Pur marcando differenze sostanziali dai precedenti lavori, sicuramente più inseriti in un alveo jazz, KEEP LEFT and go straight South conferma un certo approccio filosofico che sta a monte della realizzazione artistica e che porta la musica in una dimensione ragionata, sensata: l’ambito concettuale trasforma le note e i brani in una serie di meditazioni che trasmettono spunti di riflessione continua, dando un senso di piena maturità. L’elaborazione teorica attraversa le composizioni e le modella fino a darle un senso compiuto, a dimostrazione del fatto che un’idea forte, alcuni concetti base di fondo, non solo contribuiscono a dare fascino alla musica ma le danno la direzione, il fine ultimo. Se Maintenant verteva sulla particolare figura del pianista e compositore Horace Tapscott, uno tra i pochi ad aver dato più valore alla cooperazione tra musicisti in luogo della propria affermazione musicale, questo lavoro getta uno sguardo impegnato sul sud globale, sfruttato, usato, avversato, ma anche luogo utopico e sentimentale, che dà all’intero album una dimensione politica. In questo c’è certamente una vicinanza con My One and Only Planet, che ragionava sull’emergenza ecologica e pandemica, anche qui innervando la musica di riflessioni intorno a temi sociali e politici in generale.
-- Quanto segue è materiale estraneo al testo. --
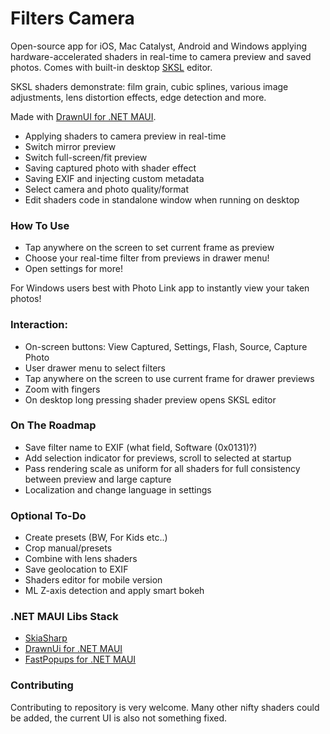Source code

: # Filters Camera

Open-source app for iOS, Mac Catalyst, Android and Windows applying hardware-accelerated shaders in real-time to camera preview and saved photos. 
Comes with built-in desktop [SKSL](https://skia.org/docs/user/sksl) editor.

SKSL shaders demonstrate: film grain, cubic splines, various image adjustments, lens distortion effects, edge detection and more.

Made with [DrawnUI for .NET MAUI](https://drawnui.net).

* Applying shaders to camera preview in real-time
* Switch mirror preview
* Switch full-screen/fit preview
* Saving captured photo with shader effect
* Saving EXIF and injecting custom metadata
* Select camera and photo quality/format
* Edit shaders code in standalone window when running on desktop

### How To Use

- Tap anywhere on the screen to set current frame as preview
- Choose your real-time filter from previews in drawer menu!
- Open settings for more!

For Windows users best with Photo Link app to instantly view your taken photos!

### Interaction:

- On-screen buttons:  View Captured, Settings, Flash, Source, Capture Photo
- User drawer menu to select filters
- Tap anywhere on the screen to use current frame for drawer previews
- Zoom with fingers
- On desktop long pressing shader preview opens SKSL editor

### On The Roadmap

* Save filter name to EXIF (what field, Software (0x0131)?)
* Add selection indicator for previews, scroll to selected at startup
* Pass rendering scale as uniform for all shaders for full consistency between preview and large capture
* Localization and change language in settings

### Optional To-Do

* Create presets (BW, For Kids etc..)
* Crop manual/presets
* Combine with lens shaders
* Save geolocation to EXIF
* Shaders editor for mobile version
* ML Z-axis detection and apply smart bokeh

### .NET MAUI Libs Stack

* [SkiaSharp](https://github.com/mono/SkiaSharp)
* [DrawnUi for .NET MAUI](https://github.com/taublast/DrawnUi)
* [FastPopups for .NET MAUI](https://github.com/taublast/FastPopups)

### Contributing

Contributing to repository is very welcome. Many other nifty shaders could be added, the current UI is also not something fixed.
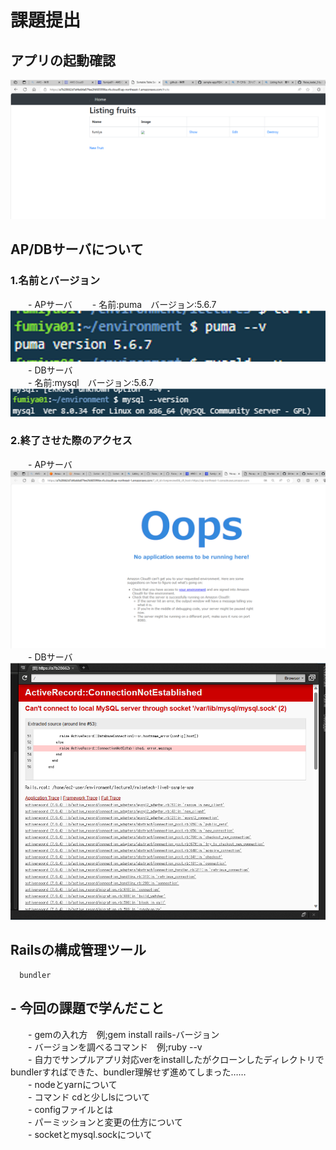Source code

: # 課題提出
## アプリの起動確認
![サンプルアプリ](./1app.png)

## AP/DBサーバについて
### 1.名前とバージョン
　　- APサーバ
　　- 名前:puma　バージョン:5.6.7
![サンプルアプリ](./2puma-v.png)  
　　- DBサーバ  
　　- 名前:mysql　バージョン:5.6.7  
![サンプルアプリ](./3mysql-v.png)
### 2.終了させた際のアクセス
　　- APサーバ  
![サンプルアプリ](./4APstop.png)  
　　- DBサーバ  
![サンプルアプリ](./5DBstop.png)  

## Railsの構成管理ツール
      bundler

## - 今回の課題で学んだこと
　　- gemの入れ方　例;gem install rails-バージョン  
　　- バージョンを調べるコマンド　例;ruby --v  
　　- 自力でサンプルアプリ対応verをinstallしたがクローンしたディレクトリでbundlerすればできた、bundler理解せず進めてしまった……  
　　- nodeとyarnについて  
　　- コマンド cdと少しlsについて  
　　- configファイルとは  
　　- パーミッションと変更の仕方について  
　　- socketとmysql.sockについて

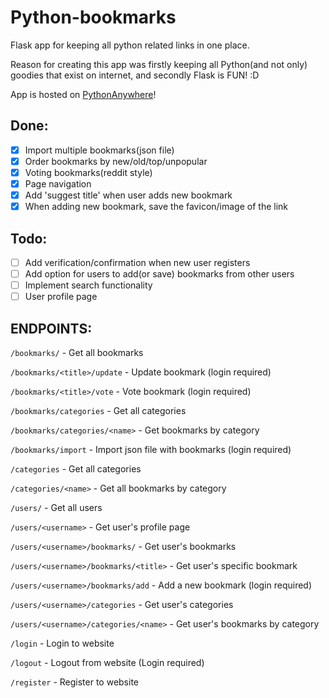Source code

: # Python-bookmarks
Flask app for keeping all python related links in one place.

Reason for creating this app was firstly keeping all Python(and not only) goodies that exist on internet,
and secondly Flask is FUN! :D

App is hosted on [PythonAnywhere](http://evagelos.pythonanywhere.com/)!

## Done:
- [x] Import multiple bookmarks(json file)
- [x] Order bookmarks by new/old/top/unpopular
- [x] Voting bookmarks(reddit style)
- [x] Page navigation
- [x] Add 'suggest title' when user adds new bookmark
- [x] When adding new bookmark, save the favicon/image of the link

## Todo:
- [ ] Add verification/confirmation when new user registers
- [ ] Add option for users to add(or save) bookmarks from other users
- [ ] Implement search functionality
- [ ] User profile page

## ENDPOINTS:

`/bookmarks/` - Get all bookmarks

`/bookmarks/<title>/update` - Update bookmark (login required)

`/bookmarks/<title>/vote` - Vote bookmark (login required)

`/bookmarks/categories` - Get all categories

`/bookmarks/categories/<name>` - Get bookmarks by category

`/bookmarks/import` - Import json file with bookmarks (login required)

`/categories` - Get all categories

`/categories/<name>` - Get all bookmarks by category

`/users/` - Get all users

`/users/<username>` - Get user's profile page

`/users/<username>/bookmarks/` - Get user's bookmarks

`/users/<username>/bookmarks/<title>` - Get user's specific bookmark

`/users/<username>/bookmarks/add` - Add a new bookmark (login required)

`/users/<username>/categories` - Get user's categories

`/users/<username>/categories/<name>` - Get user's bookmarks by category

`/login` - Login to website

`/logout` - Logout from website (Login required)

`/register` - Register to website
La tromba di Ianniello è lei per prima a suggerire, proporre, profondere concetti all’interno di uno spazio musicale nel quale il piano e le tastiere di Tombolesi costruiscono una cornice colorata e vibrante, con suoni che ricordano il Joe Zawinul del Syndicate, non a caso anch’esso virato verso il mondo del sud, africano e sudamericano. In questo tessuto profondamente consono e ponderato la chitarra di Cervi fornisce elementi disturbanti, lampi rock e penetranti inserti che arricchiscono la musica di imprevedibilità. Tutto l’album si configura come una sorta di luogo di confronto e dibattito, tra i musicisti e tra loro e gli ascoltatori. Difficilmente potrebbe trovarsi elemento migliore quale è l’estrema comunicabilità e profondità di pensiero presenti in questo disco. È la conferma, qualora ce ne fosse ancora bisogno, delle qualità del jazz nostrano, oltreché della ispirata musica della Ianniello e dei suoi musicisti, che aggiungono un ulteriore tessera d’alto livello alla composita e variegata scena italiana.